Your goal: The records that follow must be transcribed in full, without any change.

[Input — start]

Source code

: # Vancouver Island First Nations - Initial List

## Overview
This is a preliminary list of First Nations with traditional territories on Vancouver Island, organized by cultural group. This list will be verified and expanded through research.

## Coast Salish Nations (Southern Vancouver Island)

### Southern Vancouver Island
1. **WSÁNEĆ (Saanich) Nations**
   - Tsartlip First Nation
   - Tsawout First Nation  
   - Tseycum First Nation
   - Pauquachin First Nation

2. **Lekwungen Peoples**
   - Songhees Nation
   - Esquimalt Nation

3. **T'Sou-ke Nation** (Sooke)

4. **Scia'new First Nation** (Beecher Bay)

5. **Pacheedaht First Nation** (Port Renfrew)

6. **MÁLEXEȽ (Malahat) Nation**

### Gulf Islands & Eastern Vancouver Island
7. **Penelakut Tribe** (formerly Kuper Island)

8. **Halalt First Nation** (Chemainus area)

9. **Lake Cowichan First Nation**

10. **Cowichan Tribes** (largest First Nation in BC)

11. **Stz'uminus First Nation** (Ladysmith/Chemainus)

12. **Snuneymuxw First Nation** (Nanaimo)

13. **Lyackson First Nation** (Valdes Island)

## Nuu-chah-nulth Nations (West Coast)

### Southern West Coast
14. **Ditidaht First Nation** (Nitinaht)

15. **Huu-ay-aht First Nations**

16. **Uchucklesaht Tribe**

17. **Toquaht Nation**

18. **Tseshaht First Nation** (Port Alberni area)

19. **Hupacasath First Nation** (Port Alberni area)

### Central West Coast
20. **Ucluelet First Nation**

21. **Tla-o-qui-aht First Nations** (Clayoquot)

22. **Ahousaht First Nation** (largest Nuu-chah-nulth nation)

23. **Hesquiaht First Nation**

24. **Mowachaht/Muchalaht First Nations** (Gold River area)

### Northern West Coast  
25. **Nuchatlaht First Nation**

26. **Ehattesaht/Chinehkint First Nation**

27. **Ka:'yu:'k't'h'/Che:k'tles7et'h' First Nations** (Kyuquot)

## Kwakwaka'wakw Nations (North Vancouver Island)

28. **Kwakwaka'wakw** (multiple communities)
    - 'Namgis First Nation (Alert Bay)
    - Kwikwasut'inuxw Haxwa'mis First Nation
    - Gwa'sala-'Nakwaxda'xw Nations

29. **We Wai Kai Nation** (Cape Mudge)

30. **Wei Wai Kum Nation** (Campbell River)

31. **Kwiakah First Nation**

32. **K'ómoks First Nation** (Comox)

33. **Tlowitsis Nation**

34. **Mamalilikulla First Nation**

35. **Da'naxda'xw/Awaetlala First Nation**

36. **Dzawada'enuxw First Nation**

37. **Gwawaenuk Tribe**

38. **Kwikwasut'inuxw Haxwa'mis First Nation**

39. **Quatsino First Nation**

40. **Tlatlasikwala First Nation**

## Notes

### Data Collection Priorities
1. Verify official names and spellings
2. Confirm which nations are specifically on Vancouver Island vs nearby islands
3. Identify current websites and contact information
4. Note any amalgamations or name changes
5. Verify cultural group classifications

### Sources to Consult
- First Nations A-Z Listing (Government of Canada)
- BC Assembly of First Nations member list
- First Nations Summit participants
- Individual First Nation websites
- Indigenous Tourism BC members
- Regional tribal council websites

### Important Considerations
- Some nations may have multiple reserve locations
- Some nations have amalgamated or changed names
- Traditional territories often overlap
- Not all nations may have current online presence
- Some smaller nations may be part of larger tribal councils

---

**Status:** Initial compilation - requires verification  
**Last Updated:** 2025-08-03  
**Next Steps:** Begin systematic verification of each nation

[Input — finish]

Your response:
Source code

: # Vancouver Island First Nations - Initial List

## Overview
This is a preliminary list of First Nations with traditional territories on Vancouver Island, organized by cultural group. This list will be verified and expanded through research.

## Coast Salish Nations (Southern Vancouver Island)

### Southern Vancouver Island
1. **WSÁNEĆ (Saanich) Nations**
   - Tsartlip First Nation
   - Tsawout First Nation  
   - Tseycum First Nation
   - Pauquachin First Nation

2. **Lekwungen Peoples**
   - Songhees Nation
   - Esquimalt Nation

3. **T'Sou-ke Nation** (Sooke)

4. **Scia'new First Nation** (Beecher Bay)

5. **Pacheedaht First Nation** (Port Renfrew)

6. **MÁLEXEȽ (Malahat) Nation**

### Gulf Islands & Eastern Vancouver Island
7. **Penelakut Tribe** (formerly Kuper Island)

8. **Halalt First Nation** (Chemainus area)

9. **Lake Cowichan First Nation**

10. **Cowichan Tribes** (largest First Nation in BC)

11. **Stz'uminus First Nation** (Ladysmith/Chemainus)

12. **Snuneymuxw First Nation** (Nanaimo)

13. **Lyackson First Nation** (Valdes Island)

## Nuu-chah-nulth Nations (West Coast)

### Southern West Coast
14. **Ditidaht First Nation** (Nitinaht)

15. **Huu-ay-aht First Nations**

16. **Uchucklesaht Tribe**

17. **Toquaht Nation**

18. **Tseshaht First Nation** (Port Alberni area)

19. **Hupacasath First Nation** (Port Alberni area)

### Central West Coast
20. **Ucluelet First Nation**

21. **Tla-o-qui-aht First Nations** (Clayoquot)

22. **Ahousaht First Nation** (largest Nuu-chah-nulth nation)

23. **Hesquiaht First Nation**

24. **Mowachaht/Muchalaht First Nations** (Gold River area)

### Northern West Coast  
25. **Nuchatlaht First Nation**

26. **Ehattesaht/Chinehkint First Nation**

27. **Ka:'yu:'k't'h'/Che:k'tles7et'h' First Nations** (Kyuquot)

## Kwakwaka'wakw Nations (North Vancouver Island)

28. **Kwakwaka'wakw** (multiple communities)
    - 'Namgis First Nation (Alert Bay)
    - Kwikwasut'inuxw Haxwa'mis First Nation
    - Gwa'sala-'Nakwaxda'xw Nations

29. **We Wai Kai Nation** (Cape Mudge)

30. **Wei Wai Kum Nation** (Campbell River)

31. **Kwiakah First Nation**

32. **K'ómoks First Nation** (Comox)

33. **Tlowitsis Nation**

34. **Mamalilikulla First Nation**

35. **Da'naxda'xw/Awaetlala First Nation**

36. **Dzawada'enuxw First Nation**

37. **Gwawaenuk Tribe**

38. **Kwikwasut'inuxw Haxwa'mis First Nation**

39. **Quatsino First Nation**

40. **Tlatlasikwala First Nation**

## Notes

### Data Collection Priorities
1. Verify official names and spellings
2. Confirm which nations are specifically on Vancouver Island vs nearby islands
3. Identify current websites and contact information
4. Note any amalgamations or name changes
5. Verify cultural group classifications

### Sources to Consult
- First Nations A-Z Listing (Government of Canada)
- BC Assembly of First Nations member list
- First Nations Summit participants
- Individual First Nation websites
- Indigenous Tourism BC members
- Regional tribal council websites

### Important Considerations
- Some nations may have multiple reserve locations
- Some nations have amalgamated or changed names
- Traditional territories often overlap
- Not all nations may have current online presence
- Some smaller nations may be part of larger tribal councils

---

**Status:** Initial compilation - requires verification  
**Last Updated:** 2025-08-03  
**Next Steps:** Begin systematic verification of each nation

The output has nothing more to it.